The Victorian government appeared to withdraw its unwavering support for the LGBTI rights campaigner following the latest scandal, insisting the multi-million-dollar taxpayer-funded program was “bigger than any one person”.
“People have a right to peacefully protest; however, violence is never acceptable,” a government spokeswoman said in a statement yesterday, after Education Minister James Merlino refused to be personally drawn on the incident.
“We stand by our commitment to Safe Schools.
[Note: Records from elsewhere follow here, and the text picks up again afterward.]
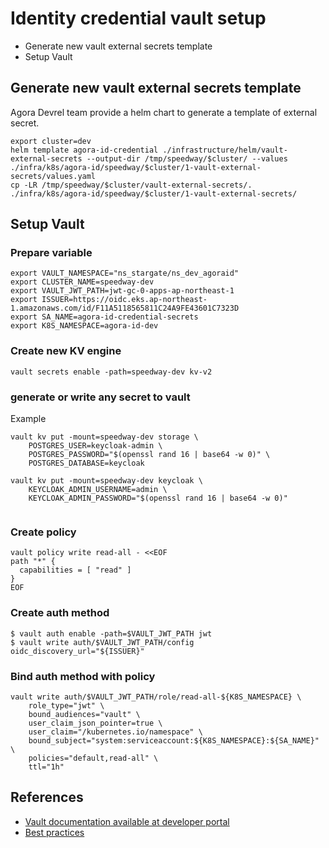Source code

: # Identity credential vault setup
- Generate new vault external secrets template
- Setup Vault

## Generate new vault external secrets template
Agora Devrel team provide a helm chart to generate a template of external secret.
```
export cluster=dev
helm template agora-id-credential ./infrastructure/helm/vault-external-secrets --output-dir /tmp/speedway/$cluster/ --values ./infra/k8s/agora-id/speedway/$cluster/1-vault-external-secrets/values.yaml
cp -LR /tmp/speedway/$cluster/vault-external-secrets/. ./infra/k8s/agora-id/speedway/$cluster/1-vault-external-secrets/
```


## Setup Vault
### Prepare variable
```
export VAULT_NAMESPACE="ns_stargate/ns_dev_agoraid"
export CLUSTER_NAME=speedway-dev
export VAULT_JWT_PATH=jwt-gc-0-apps-ap-northeast-1
export ISSUER=https://oidc.eks.ap-northeast-1.amazonaws.com/id/F11A5118565811C24A9FE43601C7323D
export SA_NAME=agora-id-credential-secrets
export K8S_NAMESPACE=agora-id-dev
```


### Create new KV engine
```
vault secrets enable -path=speedway-dev kv-v2
```

### generate or write any secret to vault
Example
```
vault kv put -mount=speedway-dev storage \
    POSTGRES_USER=keycloak-admin \
    POSTGRES_PASSWORD="$(openssl rand 16 | base64 -w 0)" \
    POSTGRES_DATABASE=keycloak

vault kv put -mount=speedway-dev keycloak \
    KEYCLOAK_ADMIN_USERNAME=admin \
    KEYCLOAK_ADMIN_PASSWORD="$(openssl rand 16 | base64 -w 0)"
    
```


### Create policy
```
vault policy write read-all - <<EOF
path "*" {
  capabilities = [ "read" ]
}
EOF
```

### Create auth method
```
$ vault auth enable -path=$VAULT_JWT_PATH jwt
$ vault write auth/$VAULT_JWT_PATH/config oidc_discovery_url="${ISSUER}"
```


### Bind auth method with policy
```
vault write auth/$VAULT_JWT_PATH/role/read-all-${K8S_NAMESPACE} \
    role_type="jwt" \
    bound_audiences="vault" \
    user_claim_json_pointer=true \
    user_claim="/kubernetes.io/namespace" \
    bound_subject="system:serviceaccount:${K8S_NAMESPACE}:${SA_NAME}" \
    policies="default,read-all" \
    ttl="1h"
```

## References
* [Vault documentation available at developer portal](https://developer.woven-city.toyota/docs/default/Component/vault-docs/)
* [Best practices](https://github.com/wp-wcm/city/blob/main/ns/vault/docs/best_practices.md)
It saves lives.”
The spokeswoman, however, declined to comment on Ms Ward’s ongoing role managing the program, saying it was “a matter for La Trobe (university)”, which manages the program on behalf of the state.
La Trobe briefly suspended the Marxist academic this year over a Facebook post decrying the Australian flag as racist before legal threats from the union forced the university to back down.
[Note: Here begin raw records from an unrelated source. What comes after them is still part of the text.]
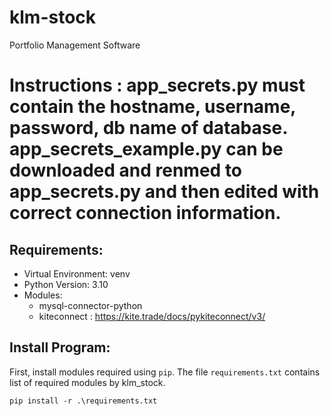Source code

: # klm-stock
Portfolio Management Software

# Instructions : app_secrets.py must contain the hostname, username, password, db name of database. app_secrets_example.py can be downloaded and renmed to app_secrets.py and then edited with correct connection information.

## Requirements:
- Virtual Environment: venv
- Python Version: 3.10
- Modules:
    - mysql-connector-python
    - kiteconnect : https://kite.trade/docs/pykiteconnect/v3/
## Install Program:

First, install modules required using ```pip```. The file ```requirements.txt``` contains list of required modules by klm_stock.

```pip install -r .\requirements.txt```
Ms Ward’s conduct at a November 12 anti-Donald Trump rally in Melbourne attracted widespread condemnation yesterday, with many questioning the apparent hypocrisy of an anti-bullying campaigner physically interfering with a person because of their politics.
The images show her trying to remove a cap from a man wearing a T-shirt emblazoned with “Trump 2016”. She is seen smirking while the man tries to shield himself from her.
Ms Ward declined a request to explain her actions.
Victorian shadow parliamentary secretary Tim Smith led calls for Ms Ward’s resignation, describing her position as untenable. “Roz Ward receives taxpayer money to get on her pedestal preaching about tolerance … yet she’s been caught basically being very intolerant and threatening towards someone because she didn’t like his hat,” he said. “She’s got to go.”
South Australian Liberal senator Cory Bernardi, who has criticised the Safe Schools program for pushing a “homosexual agenda” on to young children, described Ms Ward as a “hypocrite”.
Australian Christian Lobby managing director Lyle Shelton called on the government to cease providing taxpayers’ money to “teach children their gender is fluid, under the pretence of anti-bullying programs”.
“(Ms) Ward has always said Safe Schools was more about overturning notions of ‘heteronormativity’, including those protected in the Marriage Act, than about anti-bullying messages,” he said. “Her actions in bullying an innocent bystander prove this.”
The National Tertiary Education Union’s Colin Long defended Ms Ward. “It looked like a bit of fun and games to me,” he said. “I don’t imagine any threat to her employment, but we’d defend her to the hilt if there was.”
La Trobe University declined to comment.